# Task
Go to the line that contains "6 specialist definitions" and extract it along with every line after it, exactly, through the end of the data below.

# Dataset entries
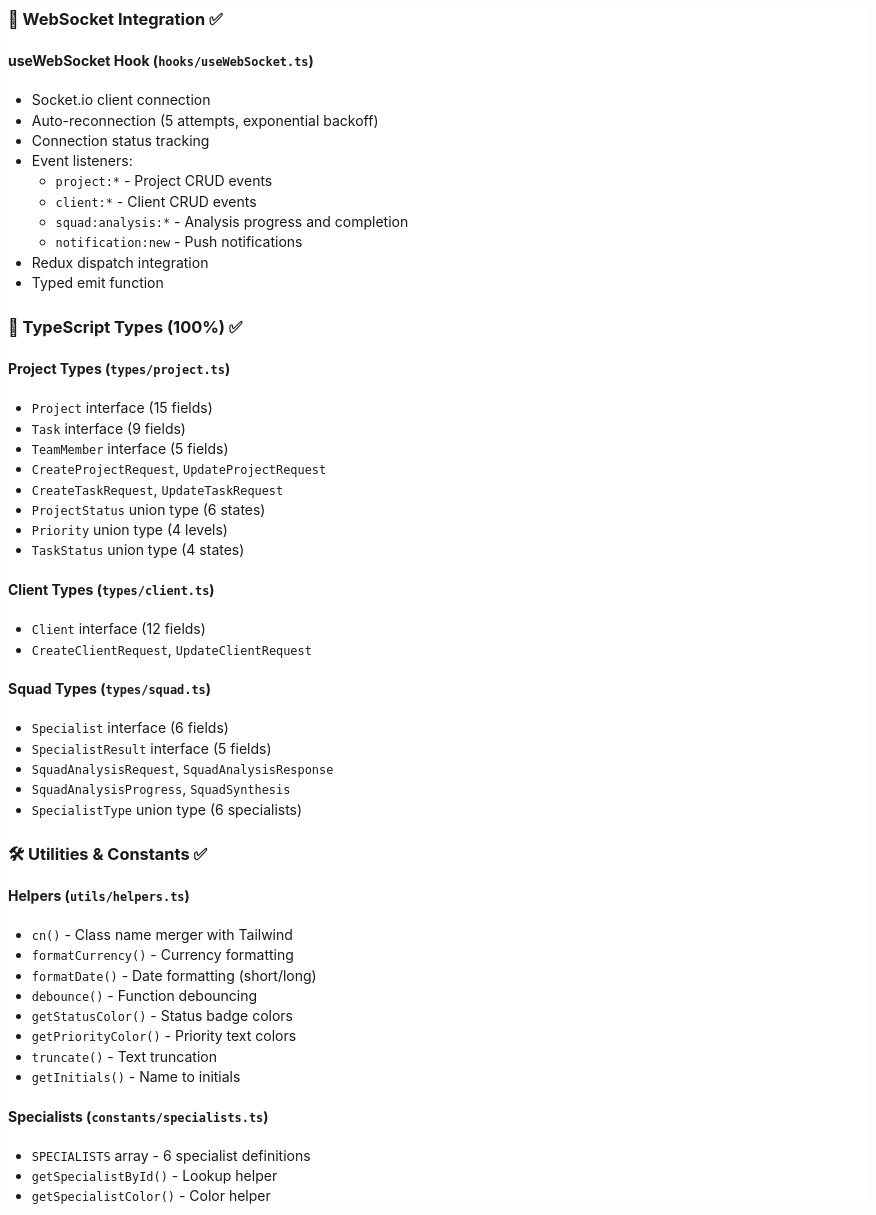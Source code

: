### 🔌 WebSocket Integration ✅

#### useWebSocket Hook (`hooks/useWebSocket.ts`)
- Socket.io client connection
- Auto-reconnection (5 attempts, exponential backoff)
- Connection status tracking
- Event listeners:
  - `project:*` - Project CRUD events
  - `client:*` - Client CRUD events  
  - `squad:analysis:*` - Analysis progress and completion
  - `notification:new` - Push notifications
- Redux dispatch integration
- Typed emit function

### 📐 TypeScript Types (100%) ✅

#### Project Types (`types/project.ts`)
- `Project` interface (15 fields)
- `Task` interface (9 fields)
- `TeamMember` interface (5 fields)
- `CreateProjectRequest`, `UpdateProjectRequest`
- `CreateTaskRequest`, `UpdateTaskRequest`
- `ProjectStatus` union type (6 states)
- `Priority` union type (4 levels)
- `TaskStatus` union type (4 states)

#### Client Types (`types/client.ts`)
- `Client` interface (12 fields)
- `CreateClientRequest`, `UpdateClientRequest`

#### Squad Types (`types/squad.ts`)
- `Specialist` interface (6 fields)
- `SpecialistResult` interface (5 fields)
- `SquadAnalysisRequest`, `SquadAnalysisResponse`
- `SquadAnalysisProgress`, `SquadSynthesis`
- `SpecialistType` union type (6 specialists)

### 🛠️ Utilities & Constants ✅

#### Helpers (`utils/helpers.ts`)
- `cn()` - Class name merger with Tailwind
- `formatCurrency()` - Currency formatting
- `formatDate()` - Date formatting (short/long)
- `debounce()` - Function debouncing
- `getStatusColor()` - Status badge colors
- `getPriorityColor()` - Priority text colors
- `truncate()` - Text truncation
- `getInitials()` - Name to initials

#### Specialists (`constants/specialists.ts`)
- `SPECIALISTS` array - 6 specialist definitions
- `getSpecialistById()` - Lookup helper
- `getSpecialistColor()` - Color helper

# Task result
- `SPECIALISTS` array - 6 specialist definitions
- `getSpecialistById()` - Lookup helper
- `getSpecialistColor()` - Color helper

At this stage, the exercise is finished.